[Record excerpts]

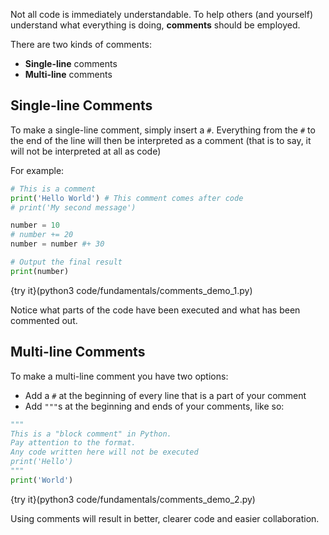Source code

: Not all code is immediately understandable. To help others (and yourself) understand what everything is doing, **comments** should be employed. 

There are two kinds of comments:
  * **Single-line** comments
  * **Multi-line** comments
  
## Single-line Comments
To make a single-line comment, simply insert a `#`. Everything from the `#` to the end of the line will then be interpreted as a comment (that is to say, it will not be interpreted at all as code)

For example:
```python
# This is a comment
print('Hello World') # This comment comes after code
# print('My second message')

number = 10
# number += 20
number = number #+ 30

# Output the final result
print(number)
```

{try it}(python3 code/fundamentals/comments_demo_1.py)

Notice what parts of the code have been executed and what has been commented out.

## Multi-line Comments
To make a multi-line comment you have two options:
* Add a `#` at the beginning of every line that is a part of your comment
* Add `"""`s at the beginning and ends of your comments, like so:

```python
"""
This is a "block comment" in Python.
Pay attention to the format.
Any code written here will not be executed
print('Hello')
"""
print('World')
```

{try it}(python3 code/fundamentals/comments_demo_2.py)

Using comments will result in better, clearer code and easier collaboration.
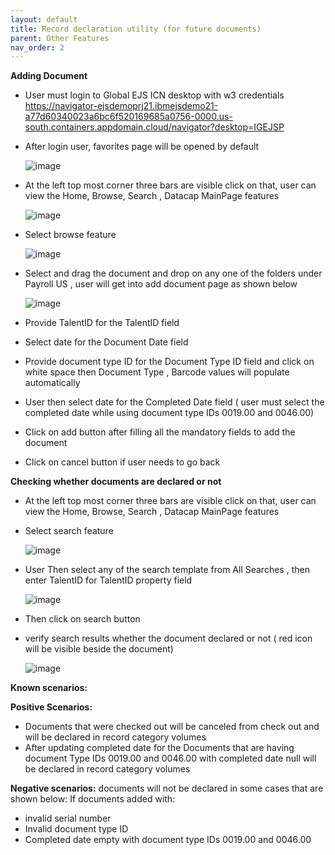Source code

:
 ```yaml
---
layout: default
title: Record declaration utility (for future documents)
parent: Other Features
nav_order: 2
---
```


**Adding Document**

- User must login to Global EJS ICN desktop with w3 credentials
    https://navigator-ejsdemoprj21.ibmejsdemo21-a77d60340023a6bc6f520169685a0756-0000.us-south.containers.appdomain.cloud/navigator?desktop=IGEJSP
- After login user, favorites page will be opened by default

   ![image](https://user-images.githubusercontent.com/119289294/204550431-2f31a32c-9a05-45e5-a5ba-f75971230744.png)
   
- At the left top most corner three bars are visible click on that, user can view the Home, Browse, Search , Datacap MainPage features

   ![image](https://user-images.githubusercontent.com/119289294/204552201-6493c580-e857-45b5-98cd-57b4286a429e.png)

- Select browse feature

   ![image](https://user-images.githubusercontent.com/119289294/204551914-c55a8f25-507f-4507-a094-f08872e6bbfe.png)
 
- Select and drag the document and drop on any one of the folders under Payroll US , user will get into add document page as shown below

   ![image](https://user-images.githubusercontent.com/119289294/204552770-228cc22b-b951-4ac4-afed-c8a9de29482e.png)
   
- Provide TalentID for the TalentID field
- Select date for the Document Date field 
- Provide document type ID for the Document Type ID field and click on white space then Document Type , Barcode values will populate automatically
- User then select date for the Completed Date field ( user must select the completed date while using document type IDs 0019.00 and 0046.00)
- Click on add button after filling all the mandatory fields to add the document
- Click on cancel button if user needs to go back

**Checking whether documents are declared or not**
- At the left top most corner three bars are visible click on that, user can view the Home, Browse, Search , Datacap MainPage features
- Select search feature

   ![image](https://user-images.githubusercontent.com/119289294/204553504-c9bcc1ef-f382-436a-b539-55c35cfc3097.png)
   
- User Then select any of the search template from All Searches , then enter TalentID for TalentID property field
   
   ![image](https://user-images.githubusercontent.com/119289294/204553916-07a2d779-a1ff-4021-80a5-bc105c0ded32.png)
   
- Then click on search button
- verify search results whether the document declared or not ( red icon will be visible beside the document)

   ![image](https://user-images.githubusercontent.com/119289294/204554403-13239061-2cc5-40ab-9127-a38dfa2c64d0.png)
   
**Known scenarios:**

**Positive Scenarios:**
- Documents that were checked out will be canceled from check out and will be declared in record category volumes
- After updating completed date for the Documents that are having document Type IDs 0019.00 and 0046.00 with completed date null will be declared in record category volumes

**Negative scenarios:**
documents will not be declared in some cases that are shown below:
If documents added with:
- invalid serial number
- Invalid document type ID
- Completed date empty with document type IDs 0019.00 and 0046.00


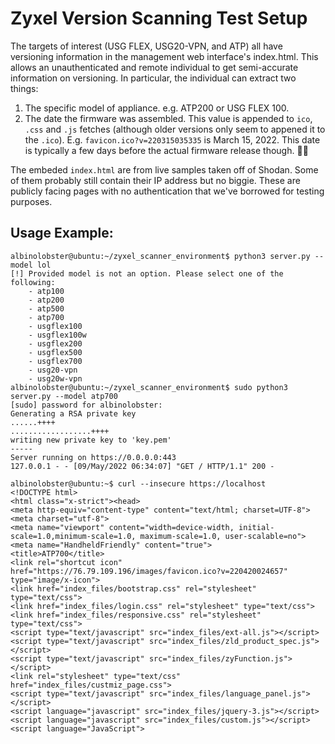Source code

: # Zyxel Version Scanning Test Setup

The targets of interest (USG FLEX, USG20-VPN, and ATP) all have versioning information in the management web interface's index.html. This allows an unauthenticated and remote individual to get semi-accurate information on versioning. In particular, the individual can extract two things:

1. The specific model of appliance. e.g. ATP200 or USG FLEX 100.
2. The date the firmware was assembled. This value is appended to `ico`, `.css` and `.js` fetches (although older versions only seem to appened it to the `.ico`). E.g. `favicon.ico?v=220315035335` is March 15, 2022. This date is typically a few days before the actual firmware release though. 🤷‍♂️

The embeded `index.html` are from live samples taken off of Shodan. Some of them probably still contain their IP address but no biggie. These are publicly facing pages with no authentication that we've borrowed for testing purposes.

## Usage Example:

```
albinolobster@ubuntu:~/zyxel_scanner_environment$ python3 server.py --model lol
[!] Provided model is not an option. Please select one of the following:
	- atp100
	- atp200
	- atp500
	- atp700
	- usgflex100
	- usgflex100w
	- usgflex200
	- usgflex500
	- usgflex700
	- usg20-vpn
	- usg20w-vpn
albinolobster@ubuntu:~/zyxel_scanner_environment$ sudo python3 server.py --model atp700
[sudo] password for albinolobster: 
Generating a RSA private key
......++++
..................++++
writing new private key to 'key.pem'
-----
Server running on https://0.0.0.0:443
127.0.0.1 - - [09/May/2022 06:34:07] "GET / HTTP/1.1" 200 -
```

```
albinolobster@ubuntu:~$ curl --insecure https://localhost
<!DOCTYPE html>
<html class="x-strict"><head>
<meta http-equiv="content-type" content="text/html; charset=UTF-8">
<meta charset="utf-8">
<meta name="viewport" content="width=device-width, initial-scale=1.0,minimum-scale=1.0, maximum-scale=1.0, user-scalable=no">
<meta name="HandheldFriendly" content="true">
<title>ATP700</title>
<link rel="shortcut icon" href="https://76.79.109.196/images/favicon.ico?v=220420024657" type="image/x-icon">
<link href="index_files/bootstrap.css" rel="stylesheet" type="text/css">
<link href="index_files/login.css" rel="stylesheet" type="text/css">
<link href="index_files/responsive.css" rel="stylesheet" type="text/css">
<script type="text/javascript" src="index_files/ext-all.js"></script>
<script type="text/javascript" src="index_files/zld_product_spec.js"></script>
<script type="text/javascript" src="index_files/zyFunction.js"></script>
<link rel="stylesheet" type="text/css" href="index_files/custmiz_page.css">
<script type="text/javascript" src="index_files/language_panel.js"></script>
<script language="javascript" src="index_files/jquery-3.js"></script>
<script language="javascript" src="index_files/custom.js"></script>
<script language="JavaScript">
```
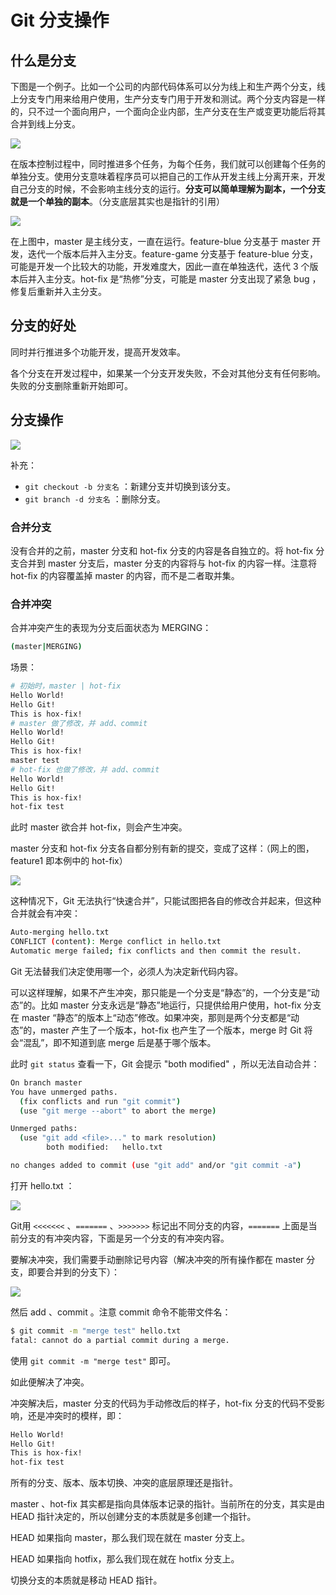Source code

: # Git 分支操作

## 什么是分支

下图是一个例子。比如一个公司的内部代码体系可以分为线上和生产两个分支，线上分支专门用来给用户使用，生产分支专门用于开发和测试。两个分支内容是一样的，只不过一个面向用户，一个面向企业内部，生产分支在生产或变更功能后将其合并到线上分支。

![](img/9.jpg)

在版本控制过程中，同时推进多个任务，为每个任务，我们就可以创建每个任务的单独分支。使用分支意味着程序员可以把自己的工作从开发主线上分离开来，开发自己分支的时候，不会影响主线分支的运行。**分支可以简单理解为副本，一个分支就是一个单独的副本**。（分支底层其实也是指针的引用）

![](img/10.jpg)

在上图中，master 是主线分支，一直在运行。feature-blue 分支基于 master 开发，迭代一个版本后并入主分支。feature-game 分支基于 feature-blue 分支，可能是开发一个比较大的功能，开发难度大，因此一直在单独迭代，迭代 3 个版本后并入主分支。hot-fix 是“热修”分支，可能是 master 分支出现了紧急 bug ，修复后重新并入主分支。

## 分支的好处

同时并行推进多个功能开发，提高开发效率。

各个分支在开发过程中，如果某一个分支开发失败，不会对其他分支有任何影响。失败的分支删除重新开始即可。

## 分支操作

![](img/11.jpg)

补充：

- `git checkout -b 分支名` ：新建分支并切换到该分支。
- `git branch -d 分支名` ：删除分支。

### 合并分支

没有合并的之前，master 分支和 hot-fix 分支的内容是各自独立的。将 hot-fix 分支合并到 master 分支后，master 分支的内容将与 hot-fix 的内容一样。注意将 hot-fix 的内容覆盖掉 master 的内容，而不是二者取并集。

### 合并冲突

合并冲突产生的表现为分支后面状态为 MERGING：

```bash
(master|MERGING)
```

场景：

```bash
# 初始时，master | hot-fix
Hello World!
Hello Git!
This is hox-fix!
# master 做了修改，并 add、commit
Hello World!
Hello Git!
This is hox-fix!
master test
# hot-fix 也做了修改，并 add、commit
Hello World!
Hello Git!
This is hox-fix!
hot-fix test
```

此时 master 欲合并 hot-fix，则会产生冲突。

master 分支和 hot-fix 分支各自都分别有新的提交，变成了这样：（网上的图，feature1 即本例中的 hot-fix）

![](img/14.jpg)

这种情况下，Git 无法执行“快速合并”，只能试图把各自的修改合并起来，但这种合并就会有冲突：

```bash
Auto-merging hello.txt
CONFLICT (content): Merge conflict in hello.txt
Automatic merge failed; fix conflicts and then commit the result.
```

Git 无法替我们决定使用哪一个，必须人为决定新代码内容。

可以这样理解，如果不产生冲突，那只能是一个分支是“静态”的，一个分支是“动态”的。比如 master 分支永远是“静态”地运行，只提供给用户使用，hot-fix 分支在 master “静态”的版本上“动态”修改。如果冲突，那则是两个分支都是“动态”的，master 产生了一个版本，hot-fix 也产生了一个版本，merge 时 Git 将会“混乱”，即不知道到底 merge 后是基于哪个版本。

此时 `git status` 查看一下，Git 会提示 "both modified" ，所以无法自动合并：

```bash
On branch master
You have unmerged paths.
  (fix conflicts and run "git commit")
  (use "git merge --abort" to abort the merge)

Unmerged paths:
  (use "git add <file>..." to mark resolution)
        both modified:   hello.txt

no changes added to commit (use "git add" and/or "git commit -a")
```

打开 hello.txt ：

![](img/12.jpg)

Git用 `<<<<<<<` 、`=======` 、`>>>>>>>` 标记出不同分支的内容，`=======` 上面是当前分支的有冲突内容，下面是另一个分支的有冲突内容。

要解决冲突，我们需要手动删除记号内容（解决冲突的所有操作都在 master 分支，即要合并到的分支下）：

![](img/13.jpg)

然后 add 、commit 。注意 commit 命令不能带文件名：

```bash
$ git commit -m "merge test" hello.txt
fatal: cannot do a partial commit during a merge.
```

使用 `git commit -m "merge test"` 即可。

如此便解决了冲突。

冲突解决后，master 分支的代码为手动修改后的样子，hot-fix 分支的代码不受影响，还是冲突时的模样，即：

```bash
Hello World!
Hello Git!
This is hox-fix!
hot-fix test
```

所有的分支、版本、版本切换、冲突的底层原理还是指针。

master 、hot-fix 其实都是指向具体版本记录的指针。当前所在的分支，其实是由 HEAD 指针决定的，所以创建分支的本质就是多创建一个指针。

HEAD 如果指向 master，那么我们现在就在 master 分支上。

HEAD 如果指向 hotfix，那么我们现在就在 hotfix 分支上。

切换分支的本质就是移动 HEAD 指针。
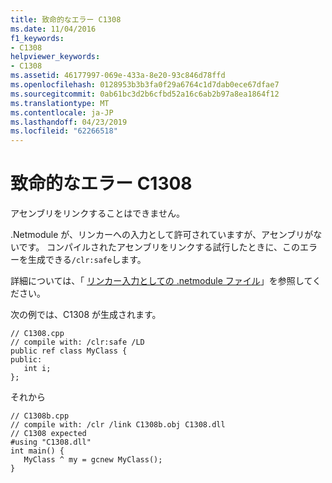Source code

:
 ```yaml
---
title: 致命的なエラー C1308
ms.date: 11/04/2016
f1_keywords:
- C1308
helpviewer_keywords:
- C1308
ms.assetid: 46177997-069e-433a-8e20-93c846d78ffd
ms.openlocfilehash: 0128953b3b3fa0f29a6764c1d7dab0ece67dfae7
ms.sourcegitcommit: 0ab61bc3d2b6cfbd52a16c6ab2b97a8ea1864f12
ms.translationtype: MT
ms.contentlocale: ja-JP
ms.lasthandoff: 04/23/2019
ms.locfileid: "62266518"
---
```

# <a name="fatal-error-c1308"></a>致命的なエラー C1308

アセンブリをリンクすることはできません。

.Netmodule が、リンカーへの入力として許可されていますが、アセンブリがないです。 コンパイルされたアセンブリをリンクする試行したときに、このエラーを生成できる`/clr:safe`します。

詳細については、「 [リンカー入力としての .netmodule ファイル](../../build/reference/netmodule-files-as-linker-input.md)」を参照してください。

次の例では、C1308 が生成されます。

```
// C1308.cpp
// compile with: /clr:safe /LD
public ref class MyClass {
public:
   int i;
};
```

それから

```
// C1308b.cpp
// compile with: /clr /link C1308b.obj C1308.dll
// C1308 expected
#using "C1308.dll"
int main() {
   MyClass ^ my = gcnew MyClass();
}
```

[/Record excerpts]

* _Problem requirements_
Search the lines above for the string "private", then show every one that has it.

* _Answer to the problem_
Generating a RSA private key
writing new private key to 'key.pem'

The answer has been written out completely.